Professor Steve Peers
It’s been suggested that there
would be a ‘bonfire of rights’ if the UK left the EU – in particular rights
relating to employment and equality. As a response, some have suggested that
the EU has nothing to do with employment and equality law in the UK – that all
such rights are actually home-grown.
As I will demonstrate in detail in
this blog post, it is undeniably the case that EU law has significantly raised the
level of employment and equality rights in the UK – particularly as regards
equality for women in the workplace.
My study of all the cases
reaching the EU court concerning UK law on these issues shows that 60% of all
the EU court cases about equal treatment of women in Britain resulted in a finding
that UK law breached EU law – therefore raising the standards of protection for
women in the workplace. 62% of the other cases on workers’ rights led to the
same result.
As for what would happen in the
event of Brexit, we cannot be absolutely certain – but a large number of the
most prominent supporters of Brexit have admitted in detail their intention to
lower those standards.
I’ll first summarise the main
points, and then set out the facts in detail.
Summary
The EU has not set uniform standards
on every aspect of employment and workplace equality law – and it never will. Its role, according to the Treaties, is to set
minimum standards in certain areas of
employment and equality law. So where the EU hasn’t acted at all – such as on
zero hours contracts, trade union laws or minimum wages – Member States can do
as they like. The blame (or credit) for the choices which the UK makes on those
issues must go entirely to this country’s government.

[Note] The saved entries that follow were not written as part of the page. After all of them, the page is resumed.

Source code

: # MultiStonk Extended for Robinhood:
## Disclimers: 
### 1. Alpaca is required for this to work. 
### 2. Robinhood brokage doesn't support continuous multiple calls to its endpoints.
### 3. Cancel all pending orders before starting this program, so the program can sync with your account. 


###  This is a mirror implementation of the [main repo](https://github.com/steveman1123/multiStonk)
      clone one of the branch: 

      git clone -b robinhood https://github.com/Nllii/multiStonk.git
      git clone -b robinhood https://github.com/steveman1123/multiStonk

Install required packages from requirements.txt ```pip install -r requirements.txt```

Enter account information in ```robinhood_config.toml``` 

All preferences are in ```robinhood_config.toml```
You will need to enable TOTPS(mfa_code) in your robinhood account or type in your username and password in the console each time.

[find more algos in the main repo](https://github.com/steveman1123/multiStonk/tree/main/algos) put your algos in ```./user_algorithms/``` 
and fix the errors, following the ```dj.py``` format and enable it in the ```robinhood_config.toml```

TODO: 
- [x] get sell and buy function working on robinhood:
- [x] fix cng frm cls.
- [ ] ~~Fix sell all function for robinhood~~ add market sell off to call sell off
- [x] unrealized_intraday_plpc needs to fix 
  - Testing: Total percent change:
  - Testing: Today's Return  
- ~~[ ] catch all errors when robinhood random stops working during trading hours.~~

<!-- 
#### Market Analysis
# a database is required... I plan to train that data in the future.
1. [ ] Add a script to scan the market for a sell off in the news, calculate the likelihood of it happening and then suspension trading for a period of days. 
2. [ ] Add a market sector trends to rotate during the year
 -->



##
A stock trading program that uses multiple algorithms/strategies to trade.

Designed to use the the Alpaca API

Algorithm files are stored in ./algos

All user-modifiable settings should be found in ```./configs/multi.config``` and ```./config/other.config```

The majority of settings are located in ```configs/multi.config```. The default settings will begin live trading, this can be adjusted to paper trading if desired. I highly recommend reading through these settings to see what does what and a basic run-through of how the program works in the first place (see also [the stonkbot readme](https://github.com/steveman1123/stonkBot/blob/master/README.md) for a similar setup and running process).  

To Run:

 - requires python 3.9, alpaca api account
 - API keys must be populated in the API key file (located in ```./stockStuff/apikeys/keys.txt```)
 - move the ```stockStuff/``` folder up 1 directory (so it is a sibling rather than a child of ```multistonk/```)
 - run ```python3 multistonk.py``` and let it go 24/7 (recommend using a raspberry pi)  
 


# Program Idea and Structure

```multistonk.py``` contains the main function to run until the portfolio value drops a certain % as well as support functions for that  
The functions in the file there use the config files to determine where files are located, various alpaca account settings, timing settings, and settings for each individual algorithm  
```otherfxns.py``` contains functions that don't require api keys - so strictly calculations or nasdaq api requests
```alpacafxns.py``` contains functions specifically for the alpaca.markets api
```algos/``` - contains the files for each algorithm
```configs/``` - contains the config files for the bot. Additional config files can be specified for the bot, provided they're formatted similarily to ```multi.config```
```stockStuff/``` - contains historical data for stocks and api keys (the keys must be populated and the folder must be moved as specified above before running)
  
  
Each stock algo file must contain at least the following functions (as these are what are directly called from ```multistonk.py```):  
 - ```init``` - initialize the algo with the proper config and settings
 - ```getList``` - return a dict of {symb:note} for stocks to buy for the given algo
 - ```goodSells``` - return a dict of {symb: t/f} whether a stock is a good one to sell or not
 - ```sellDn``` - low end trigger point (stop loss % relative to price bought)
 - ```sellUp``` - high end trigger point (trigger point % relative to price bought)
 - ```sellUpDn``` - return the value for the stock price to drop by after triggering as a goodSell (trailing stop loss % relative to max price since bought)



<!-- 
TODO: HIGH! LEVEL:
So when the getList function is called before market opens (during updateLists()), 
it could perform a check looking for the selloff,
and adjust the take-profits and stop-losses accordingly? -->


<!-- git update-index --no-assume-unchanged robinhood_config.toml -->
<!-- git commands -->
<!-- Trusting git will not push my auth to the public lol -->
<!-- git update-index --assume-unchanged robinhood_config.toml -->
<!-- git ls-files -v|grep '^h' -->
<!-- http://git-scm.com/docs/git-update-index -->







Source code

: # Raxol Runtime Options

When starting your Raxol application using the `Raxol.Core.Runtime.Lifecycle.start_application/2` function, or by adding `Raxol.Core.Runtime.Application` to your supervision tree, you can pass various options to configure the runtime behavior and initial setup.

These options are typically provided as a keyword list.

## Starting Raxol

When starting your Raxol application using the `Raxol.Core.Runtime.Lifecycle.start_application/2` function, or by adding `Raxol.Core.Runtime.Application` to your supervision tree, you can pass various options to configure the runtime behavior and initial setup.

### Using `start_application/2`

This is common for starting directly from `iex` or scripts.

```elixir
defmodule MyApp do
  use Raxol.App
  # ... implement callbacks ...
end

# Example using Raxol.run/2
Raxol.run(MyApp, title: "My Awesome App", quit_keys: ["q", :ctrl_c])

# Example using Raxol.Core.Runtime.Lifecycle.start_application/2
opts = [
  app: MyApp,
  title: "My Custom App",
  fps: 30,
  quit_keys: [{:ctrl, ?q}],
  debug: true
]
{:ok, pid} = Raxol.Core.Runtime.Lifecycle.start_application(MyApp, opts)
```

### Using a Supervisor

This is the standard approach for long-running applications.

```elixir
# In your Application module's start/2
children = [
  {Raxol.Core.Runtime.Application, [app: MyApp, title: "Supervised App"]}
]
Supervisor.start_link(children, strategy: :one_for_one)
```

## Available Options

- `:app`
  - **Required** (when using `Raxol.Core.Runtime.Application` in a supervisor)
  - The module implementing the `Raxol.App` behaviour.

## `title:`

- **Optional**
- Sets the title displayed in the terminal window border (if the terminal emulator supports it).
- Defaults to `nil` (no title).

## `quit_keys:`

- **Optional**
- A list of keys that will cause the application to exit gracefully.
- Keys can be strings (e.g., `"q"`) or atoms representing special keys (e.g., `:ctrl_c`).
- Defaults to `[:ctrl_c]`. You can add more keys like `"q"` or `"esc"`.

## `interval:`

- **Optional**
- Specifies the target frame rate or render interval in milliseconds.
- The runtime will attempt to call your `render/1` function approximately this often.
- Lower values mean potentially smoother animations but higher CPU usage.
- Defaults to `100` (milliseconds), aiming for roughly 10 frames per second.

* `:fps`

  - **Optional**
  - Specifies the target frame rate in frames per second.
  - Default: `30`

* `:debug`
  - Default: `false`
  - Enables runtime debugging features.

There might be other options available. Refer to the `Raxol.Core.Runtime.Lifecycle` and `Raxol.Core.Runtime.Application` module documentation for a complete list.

On the other hand, where the EU has acted – such as on holiday pay and equality
in the workplace – Member States can set higher
standards, but not lower ones. The EU rules in effect set a floor below which
Member States can’t go; but there is no corresponding ceiling.
It’s been argued during the
referendum that because the UK has sometimes adopted laws on certain employment
or equality issues before the EU did, the EU therefore added nothing. This
argument profoundly misunderstands the law in this area. Just because the UK
put the Equal Pay Act on the statute books before it was covered by EU laws on equal
pay for men and women doesn’t mean that those EU laws had no added value. That’s
because British laws in this area have often contained many exclusions or
exceptions, and EU law has often removed them.
In this blog post, I prove that
point by looking at every single ruling of the EU court concerning UK law on
employment or equality issues. As I noted in the introduction in 60% of cases, regarding
women’s equality at work, and 62% of other workers’ rights cases, UK law fell below
EU standards.
In practical terms, this
increased protection regarding (among other things): equal pay for work of equal value for women; protection
at work during pregnancy and maternity leave; better protection of pensions
when an employer goes broke; and extension of paid holidays to include more
workers.
However, a significant number of
the relevant laws have been targeted for removal by serious supporters of
Brexit.
In conclusion, European Union law
has significantly increased the level of protection in a number of areas of employment
and equality law. Leaving the EU would not automatically mean that those protections
are lost, but they would no longer be guaranteed – and many of the most senior
figures supporting Brexit have expressed their intention to remove some of
them.
Detailed analysis
The following analysis looks at
(a) the main features of EU involvement in employment and equality law; and (b)
the prospect of the rules stemming from EU law being repealed after Brexit.
Mainly the EU’s impact in this
area has been in the form of laws that set minimum standards on some workers’
rights issues, and on discrimination against workers on some grounds. EU law
also bans discrimination outside the workplace on grounds of sex or race. In a
lot of these areas, the UK had its own laws beforehand. For instance, the Race Relations Act dates back to 1965.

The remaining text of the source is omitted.